Ne zaman bir terör vakası olsa hemen teröristin dini kimliği öne çıkarılır, ne zaman da seçim çalışmaları olsa siyasetçilerimiz dini kimliğini ve dini öne çıkarıp kullanırlar. Sanki onlara dinini soruyorlar. Sonrasında da kuru gürültüler, toplumu germeler, kutuplaştırmalar başlar. Peki, bu neden böyledir. Uzun süredir araştırıyorum, gözlemliyorum Bir anlam veremedim hala da verememekteyim.
Konuya düz mantıkla bakarsak her şeyin sebebi “yoksullukla cahillik” diyebiliriz. Yoksul ve cahil insanların anlayacağı tek dil dini konulardır. Çünkü Yoksul insanın yüce Rabbine sığınmaktan başka kimsesi kalmamıştır. Cahil insanında okumadığından dolayı tek bilgi kaynakları camiler ve imamların vaazlarıdır.
DİN - İLİM ÇARPIŞMASININ KÖKENİ EĞİTİMSİZLİK VE CAHİLLİKTİR
Eskiden internet, haberleşme ve bildiğimiz anlamda terörizm de yoktu. Demokratik gösteriler de yapılmıyordu. Eski zamanlarda insanların komşu kasabadan bile haberi yoktu. Ta ki 1960’lara geldiğinde ülkemiz ciddi anlamda terörizm faaliyetleriyle tanıştı. İnternetle birlikte toplumda ki tüm tartışmalar ve guruplaşmalar su yüzüne çıkmaya başladı. Her şey sırıtır hale geldi. İnsanlık tarihini incelersek tarihin ilk ideolojik çatışması din ve bilim arasındaki yapılan çatışmalardır. Darvin denen vatandaş “Türlerin Kökeni” kitabını yayınlamasından bu yana “Evrim Teorisi” ve “İnsanın hayvandan türemesi” saçmalığını ortaya koyarak adeta halkın önüne Din ve bilim çatışmasını başlattı.

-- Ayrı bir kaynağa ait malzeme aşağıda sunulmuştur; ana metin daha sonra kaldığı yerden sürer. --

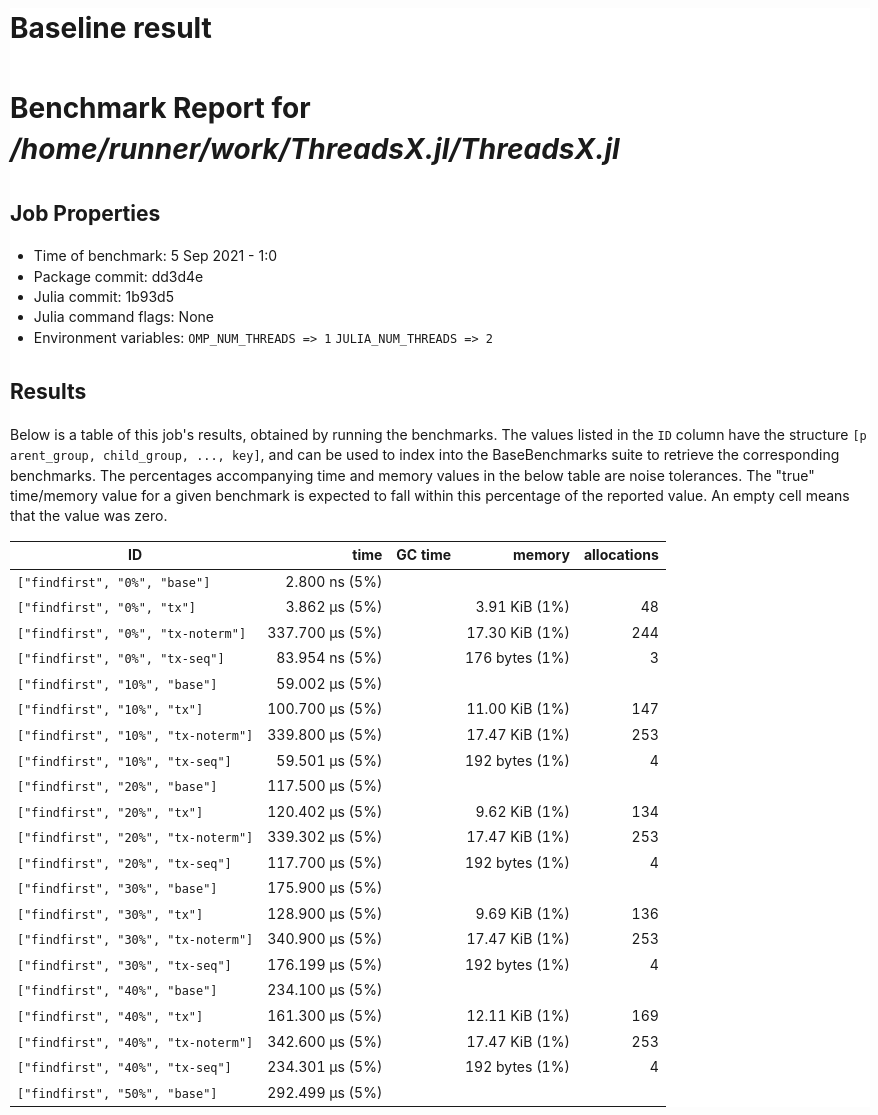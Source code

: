 # Baseline result
# Benchmark Report for */home/runner/work/ThreadsX.jl/ThreadsX.jl*

## Job Properties
* Time of benchmark: 5 Sep 2021 - 1:0
* Package commit: dd3d4e
* Julia commit: 1b93d5
* Julia command flags: None
* Environment variables: `OMP_NUM_THREADS => 1` `JULIA_NUM_THREADS => 2`

## Results
Below is a table of this job's results, obtained by running the benchmarks.
The values listed in the `ID` column have the structure `[parent_group, child_group, ..., key]`, and can be used to
index into the BaseBenchmarks suite to retrieve the corresponding benchmarks.
The percentages accompanying time and memory values in the below table are noise tolerances. The "true"
time/memory value for a given benchmark is expected to fall within this percentage of the reported value.
An empty cell means that the value was zero.

| ID                                                                 | time            | GC time   | memory           | allocations |
|--------------------------------------------------------------------|----------------:|----------:|-----------------:|------------:|
| `["findfirst", "0%", "base"]`                                      |   2.800 ns (5%) |           |                  |             |
| `["findfirst", "0%", "tx"]`                                        |   3.862 μs (5%) |           |    3.91 KiB (1%) |          48 |
| `["findfirst", "0%", "tx-noterm"]`                                 | 337.700 μs (5%) |           |   17.30 KiB (1%) |         244 |
| `["findfirst", "0%", "tx-seq"]`                                    |  83.954 ns (5%) |           |   176 bytes (1%) |           3 |
| `["findfirst", "10%", "base"]`                                     |  59.002 μs (5%) |           |                  |             |
| `["findfirst", "10%", "tx"]`                                       | 100.700 μs (5%) |           |   11.00 KiB (1%) |         147 |
| `["findfirst", "10%", "tx-noterm"]`                                | 339.800 μs (5%) |           |   17.47 KiB (1%) |         253 |
| `["findfirst", "10%", "tx-seq"]`                                   |  59.501 μs (5%) |           |   192 bytes (1%) |           4 |
| `["findfirst", "20%", "base"]`                                     | 117.500 μs (5%) |           |                  |             |
| `["findfirst", "20%", "tx"]`                                       | 120.402 μs (5%) |           |    9.62 KiB (1%) |         134 |
| `["findfirst", "20%", "tx-noterm"]`                                | 339.302 μs (5%) |           |   17.47 KiB (1%) |         253 |
| `["findfirst", "20%", "tx-seq"]`                                   | 117.700 μs (5%) |           |   192 bytes (1%) |           4 |
| `["findfirst", "30%", "base"]`                                     | 175.900 μs (5%) |           |                  |             |
| `["findfirst", "30%", "tx"]`                                       | 128.900 μs (5%) |           |    9.69 KiB (1%) |         136 |
| `["findfirst", "30%", "tx-noterm"]`                                | 340.900 μs (5%) |           |   17.47 KiB (1%) |         253 |
| `["findfirst", "30%", "tx-seq"]`                                   | 176.199 μs (5%) |           |   192 bytes (1%) |           4 |
| `["findfirst", "40%", "base"]`                                     | 234.100 μs (5%) |           |                  |             |
| `["findfirst", "40%", "tx"]`                                       | 161.300 μs (5%) |           |   12.11 KiB (1%) |         169 |
| `["findfirst", "40%", "tx-noterm"]`                                | 342.600 μs (5%) |           |   17.47 KiB (1%) |         253 |
| `["findfirst", "40%", "tx-seq"]`                                   | 234.301 μs (5%) |           |   192 bytes (1%) |           4 |
| `["findfirst", "50%", "base"]`                                     | 292.499 μs (5%) |           |                  |             |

DİN İLİM ÇARPIŞMASINDA İLK RASATHANE BİLE YAKILDI
Osmanlı imparatorluğu zamanında da ilk yapılan Rasathaneyi yaktılar. Rasathanenin kuruluşuna öncülük eden bilim adamı zamanın en ünlü matematikçi ve astronomi Takiyüddin er-Raşit’ti. Kendisi Mısır’da eğitimini tamamlamış bir süre kadılık ve müderrislik yaptıktan sonra III.Murat’ın müneccimbaşılığına terfi etmiştir. Takiyüddin, III. Murat zamanında Tophane sırtlarında İstanbul Rasathanesi 1575 tarihinde yapımına başlanıp, 1577’de bir kısmı tamamlanan rasathanede gözlemlerine başladı. Rasathane hakkında ki son hüküm zamanın ünlü Şeyhülislamı Kadızâde’den geldi. Şeyhülislam Kadızade Ahmet Şemsettin Efendi III.Murat’a ‘’yıldızların gözleminin felaket getireceğini; göklerin sırlarını örten perdeyi kaldırmanın uğursuz bir haddini bilmezlik olduğunu; böyle bir gözlemevinin kurulduğu hiçbir devletin varlığını sürdüremediğini’’ fetva vermesiyle rasathane yakıldı. Yine Bilim ile Din çarpıştı.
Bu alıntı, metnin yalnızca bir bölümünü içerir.